Joy, PA by Steven Sherrill review – desperately sad but feverishly readable

'Portrait of a failing town' … a gamer plays on a PlayStation.
‘Portrait of a failing town’ … a gamer plays on a PlayStation. Photograph: Thomas Peter/Reuters

The world will end in three days, and Abigail Augenbaugh needs to be ready. So she prays, distributes leaflets and ignores her cynical workmates. Her family have their own myths to cling to. Her husband, Burns, spends his days asleep and his nights bathing in the light of pornography videos and a PlayStation golf game, dreaming of a pretty pharmacist and a war he barely fought. Their son William inhabits a comic-book world in which he is able to move through the streets unseen and destroy his enemies.
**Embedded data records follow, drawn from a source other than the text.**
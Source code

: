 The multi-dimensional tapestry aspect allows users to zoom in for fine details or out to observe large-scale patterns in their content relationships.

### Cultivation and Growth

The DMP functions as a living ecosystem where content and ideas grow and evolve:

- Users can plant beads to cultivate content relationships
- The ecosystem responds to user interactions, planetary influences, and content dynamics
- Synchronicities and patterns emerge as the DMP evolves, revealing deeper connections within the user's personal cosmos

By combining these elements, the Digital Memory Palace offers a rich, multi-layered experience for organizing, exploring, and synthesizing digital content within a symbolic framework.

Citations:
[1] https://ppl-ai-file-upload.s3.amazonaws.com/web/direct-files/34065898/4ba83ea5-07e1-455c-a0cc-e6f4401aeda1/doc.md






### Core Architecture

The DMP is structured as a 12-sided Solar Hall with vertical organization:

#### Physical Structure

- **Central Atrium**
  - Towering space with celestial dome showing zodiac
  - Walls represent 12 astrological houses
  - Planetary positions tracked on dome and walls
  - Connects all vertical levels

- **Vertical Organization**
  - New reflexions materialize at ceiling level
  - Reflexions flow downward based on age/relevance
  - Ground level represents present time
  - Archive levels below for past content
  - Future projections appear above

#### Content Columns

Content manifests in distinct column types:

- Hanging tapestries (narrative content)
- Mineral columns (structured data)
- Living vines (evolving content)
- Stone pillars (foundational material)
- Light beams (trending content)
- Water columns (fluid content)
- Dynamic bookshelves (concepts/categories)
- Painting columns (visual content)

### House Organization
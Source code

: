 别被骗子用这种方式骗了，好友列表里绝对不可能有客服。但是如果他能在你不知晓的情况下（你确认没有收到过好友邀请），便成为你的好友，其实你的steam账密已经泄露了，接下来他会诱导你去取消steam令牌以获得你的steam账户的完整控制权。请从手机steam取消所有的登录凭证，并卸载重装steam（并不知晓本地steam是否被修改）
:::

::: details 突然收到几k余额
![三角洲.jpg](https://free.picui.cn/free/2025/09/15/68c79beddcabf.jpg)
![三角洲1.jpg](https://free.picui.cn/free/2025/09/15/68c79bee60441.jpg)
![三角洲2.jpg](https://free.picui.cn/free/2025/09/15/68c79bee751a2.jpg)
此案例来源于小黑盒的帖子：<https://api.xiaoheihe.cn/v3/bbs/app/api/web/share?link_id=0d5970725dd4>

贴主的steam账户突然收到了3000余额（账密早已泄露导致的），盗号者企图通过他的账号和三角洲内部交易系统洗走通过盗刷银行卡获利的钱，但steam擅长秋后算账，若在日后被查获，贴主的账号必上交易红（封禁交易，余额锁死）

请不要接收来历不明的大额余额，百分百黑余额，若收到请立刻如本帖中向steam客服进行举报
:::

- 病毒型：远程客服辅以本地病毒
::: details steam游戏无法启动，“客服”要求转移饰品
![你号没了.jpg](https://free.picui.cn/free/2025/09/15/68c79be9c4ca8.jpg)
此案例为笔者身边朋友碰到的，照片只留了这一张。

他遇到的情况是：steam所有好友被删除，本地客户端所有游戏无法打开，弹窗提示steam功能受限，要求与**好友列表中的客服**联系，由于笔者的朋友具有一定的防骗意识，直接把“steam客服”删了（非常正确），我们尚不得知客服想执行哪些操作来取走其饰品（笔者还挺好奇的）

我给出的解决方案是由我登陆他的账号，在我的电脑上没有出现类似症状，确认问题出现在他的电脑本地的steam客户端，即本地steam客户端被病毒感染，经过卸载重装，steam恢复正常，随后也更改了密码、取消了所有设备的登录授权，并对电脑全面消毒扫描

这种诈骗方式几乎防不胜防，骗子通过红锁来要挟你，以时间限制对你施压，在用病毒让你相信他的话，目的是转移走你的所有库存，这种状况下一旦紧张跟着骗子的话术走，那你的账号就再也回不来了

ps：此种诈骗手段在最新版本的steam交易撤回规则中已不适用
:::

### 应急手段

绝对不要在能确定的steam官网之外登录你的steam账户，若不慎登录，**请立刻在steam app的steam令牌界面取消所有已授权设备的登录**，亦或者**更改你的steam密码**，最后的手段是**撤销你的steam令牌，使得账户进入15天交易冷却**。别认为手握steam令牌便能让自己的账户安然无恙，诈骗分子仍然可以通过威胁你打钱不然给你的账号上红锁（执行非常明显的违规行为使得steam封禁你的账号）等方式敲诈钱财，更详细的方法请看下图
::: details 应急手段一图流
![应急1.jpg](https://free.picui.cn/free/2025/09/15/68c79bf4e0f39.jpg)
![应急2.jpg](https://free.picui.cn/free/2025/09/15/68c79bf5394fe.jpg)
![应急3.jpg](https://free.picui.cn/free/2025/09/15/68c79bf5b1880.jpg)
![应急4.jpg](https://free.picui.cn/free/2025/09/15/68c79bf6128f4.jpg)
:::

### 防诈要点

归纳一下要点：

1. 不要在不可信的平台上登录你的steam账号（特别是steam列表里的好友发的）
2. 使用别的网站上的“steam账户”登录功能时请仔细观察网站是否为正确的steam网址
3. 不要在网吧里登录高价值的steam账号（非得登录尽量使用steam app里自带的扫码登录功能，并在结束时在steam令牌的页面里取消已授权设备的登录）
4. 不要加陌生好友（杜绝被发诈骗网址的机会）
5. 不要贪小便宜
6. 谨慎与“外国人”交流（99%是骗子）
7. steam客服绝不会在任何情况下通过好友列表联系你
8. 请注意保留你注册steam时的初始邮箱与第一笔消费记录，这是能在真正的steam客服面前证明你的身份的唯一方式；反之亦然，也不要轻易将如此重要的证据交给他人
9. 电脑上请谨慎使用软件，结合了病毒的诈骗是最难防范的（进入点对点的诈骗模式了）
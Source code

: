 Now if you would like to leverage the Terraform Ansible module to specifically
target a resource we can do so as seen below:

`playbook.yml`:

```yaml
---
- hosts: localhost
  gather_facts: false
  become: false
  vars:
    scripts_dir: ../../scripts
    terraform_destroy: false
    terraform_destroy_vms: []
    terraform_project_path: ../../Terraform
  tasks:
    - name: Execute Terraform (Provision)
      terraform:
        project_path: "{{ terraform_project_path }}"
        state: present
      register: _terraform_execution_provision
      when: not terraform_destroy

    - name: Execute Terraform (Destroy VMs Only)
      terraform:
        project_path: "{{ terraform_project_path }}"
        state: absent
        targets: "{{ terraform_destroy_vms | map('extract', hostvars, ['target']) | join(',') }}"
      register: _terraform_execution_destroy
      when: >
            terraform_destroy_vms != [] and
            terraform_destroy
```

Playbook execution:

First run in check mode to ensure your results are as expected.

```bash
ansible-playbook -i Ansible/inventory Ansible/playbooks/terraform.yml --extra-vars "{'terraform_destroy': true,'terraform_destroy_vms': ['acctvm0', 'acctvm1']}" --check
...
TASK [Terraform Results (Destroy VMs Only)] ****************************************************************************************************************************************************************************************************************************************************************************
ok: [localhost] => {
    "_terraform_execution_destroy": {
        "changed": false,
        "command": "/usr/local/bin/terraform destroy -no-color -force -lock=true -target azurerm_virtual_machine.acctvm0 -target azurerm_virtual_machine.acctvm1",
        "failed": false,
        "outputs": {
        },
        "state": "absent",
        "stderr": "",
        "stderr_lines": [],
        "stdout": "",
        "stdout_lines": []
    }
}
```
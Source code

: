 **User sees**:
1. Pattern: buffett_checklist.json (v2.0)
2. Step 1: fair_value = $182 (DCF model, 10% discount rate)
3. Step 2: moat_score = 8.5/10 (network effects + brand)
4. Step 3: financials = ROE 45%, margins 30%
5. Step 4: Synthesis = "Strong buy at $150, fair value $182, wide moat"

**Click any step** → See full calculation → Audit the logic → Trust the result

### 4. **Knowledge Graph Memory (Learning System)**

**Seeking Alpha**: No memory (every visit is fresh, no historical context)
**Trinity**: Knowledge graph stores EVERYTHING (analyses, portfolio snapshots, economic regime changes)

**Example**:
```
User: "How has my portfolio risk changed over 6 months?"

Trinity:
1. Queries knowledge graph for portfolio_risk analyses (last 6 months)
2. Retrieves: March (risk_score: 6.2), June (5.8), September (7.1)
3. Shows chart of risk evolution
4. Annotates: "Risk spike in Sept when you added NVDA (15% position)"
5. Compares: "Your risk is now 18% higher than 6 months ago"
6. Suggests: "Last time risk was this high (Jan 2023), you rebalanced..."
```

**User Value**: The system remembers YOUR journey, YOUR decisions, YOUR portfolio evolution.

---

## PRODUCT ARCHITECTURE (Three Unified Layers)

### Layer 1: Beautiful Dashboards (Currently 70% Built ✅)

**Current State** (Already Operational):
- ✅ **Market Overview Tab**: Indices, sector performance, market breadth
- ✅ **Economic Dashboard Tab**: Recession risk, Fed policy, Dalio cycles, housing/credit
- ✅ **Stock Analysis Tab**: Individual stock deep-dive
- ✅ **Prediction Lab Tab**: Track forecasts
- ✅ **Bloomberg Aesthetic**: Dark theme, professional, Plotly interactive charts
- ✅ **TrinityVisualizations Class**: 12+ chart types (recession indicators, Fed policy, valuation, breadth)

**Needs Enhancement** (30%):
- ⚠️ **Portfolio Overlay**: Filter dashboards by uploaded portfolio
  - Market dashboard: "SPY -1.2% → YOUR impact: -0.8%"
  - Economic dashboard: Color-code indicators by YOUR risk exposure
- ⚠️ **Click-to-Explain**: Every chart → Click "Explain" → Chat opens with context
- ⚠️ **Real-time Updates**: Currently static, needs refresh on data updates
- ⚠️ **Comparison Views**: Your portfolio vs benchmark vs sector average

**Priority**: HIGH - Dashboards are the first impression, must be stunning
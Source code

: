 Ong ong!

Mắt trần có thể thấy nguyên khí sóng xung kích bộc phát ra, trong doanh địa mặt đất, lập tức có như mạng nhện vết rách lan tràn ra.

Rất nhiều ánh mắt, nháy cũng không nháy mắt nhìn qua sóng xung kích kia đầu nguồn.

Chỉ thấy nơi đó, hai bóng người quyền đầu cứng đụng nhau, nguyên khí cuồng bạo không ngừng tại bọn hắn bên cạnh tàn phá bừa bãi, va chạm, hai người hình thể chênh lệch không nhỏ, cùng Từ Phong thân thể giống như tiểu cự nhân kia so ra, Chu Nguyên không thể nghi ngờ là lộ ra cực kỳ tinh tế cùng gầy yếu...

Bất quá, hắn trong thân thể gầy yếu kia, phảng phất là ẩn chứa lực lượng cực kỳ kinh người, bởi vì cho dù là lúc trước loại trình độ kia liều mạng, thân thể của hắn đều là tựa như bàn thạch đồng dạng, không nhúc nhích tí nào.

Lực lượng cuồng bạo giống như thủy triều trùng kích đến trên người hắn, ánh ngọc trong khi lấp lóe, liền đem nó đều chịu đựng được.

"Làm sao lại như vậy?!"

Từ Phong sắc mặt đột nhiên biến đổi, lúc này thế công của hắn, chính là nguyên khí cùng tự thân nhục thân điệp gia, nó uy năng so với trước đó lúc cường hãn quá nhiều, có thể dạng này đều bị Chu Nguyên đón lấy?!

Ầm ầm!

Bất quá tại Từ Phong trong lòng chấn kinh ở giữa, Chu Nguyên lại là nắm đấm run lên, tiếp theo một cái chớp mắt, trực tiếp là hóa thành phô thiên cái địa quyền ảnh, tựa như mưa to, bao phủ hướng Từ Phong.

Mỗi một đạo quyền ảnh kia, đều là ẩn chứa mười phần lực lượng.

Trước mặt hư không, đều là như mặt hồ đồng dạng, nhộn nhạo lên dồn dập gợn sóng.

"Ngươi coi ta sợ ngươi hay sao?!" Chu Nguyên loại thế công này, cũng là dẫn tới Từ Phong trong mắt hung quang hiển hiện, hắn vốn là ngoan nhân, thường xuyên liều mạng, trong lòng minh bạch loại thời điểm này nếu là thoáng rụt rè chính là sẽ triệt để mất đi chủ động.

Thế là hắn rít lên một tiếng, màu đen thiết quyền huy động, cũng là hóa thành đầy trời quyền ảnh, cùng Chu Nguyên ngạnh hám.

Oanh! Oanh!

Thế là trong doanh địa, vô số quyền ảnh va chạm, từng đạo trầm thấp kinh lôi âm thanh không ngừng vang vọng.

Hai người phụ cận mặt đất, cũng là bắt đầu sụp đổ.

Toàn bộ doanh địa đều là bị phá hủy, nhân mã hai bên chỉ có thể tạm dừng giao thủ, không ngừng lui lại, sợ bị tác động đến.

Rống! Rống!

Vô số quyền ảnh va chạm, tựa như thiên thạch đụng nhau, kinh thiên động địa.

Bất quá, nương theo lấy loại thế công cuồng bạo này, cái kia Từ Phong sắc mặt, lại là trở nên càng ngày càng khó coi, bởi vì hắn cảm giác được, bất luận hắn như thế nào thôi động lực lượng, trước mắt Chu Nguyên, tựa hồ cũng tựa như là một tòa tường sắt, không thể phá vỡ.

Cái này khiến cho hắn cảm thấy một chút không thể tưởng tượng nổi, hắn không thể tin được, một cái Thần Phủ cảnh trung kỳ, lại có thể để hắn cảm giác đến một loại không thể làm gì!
He has no friends, skips school, wears whatever dirty clothes he can find and eats what he can scavenge. Joy, PA is a desperately sad book that could make you want to crawl into a ditch and stay there. But instead it drags the reader with feverish energy through a few days that see the Augenbaughs’ fractured existence blown apart. It’s a portrait of a failing town, too: Joy, Pennsylvania may boast rich country-clubs and SUVs, but its economy is slumping and its community broken. This is rarely an enjoyable read, but there’s compassion in its hammering heart and poetry in its bleak, relentless prose.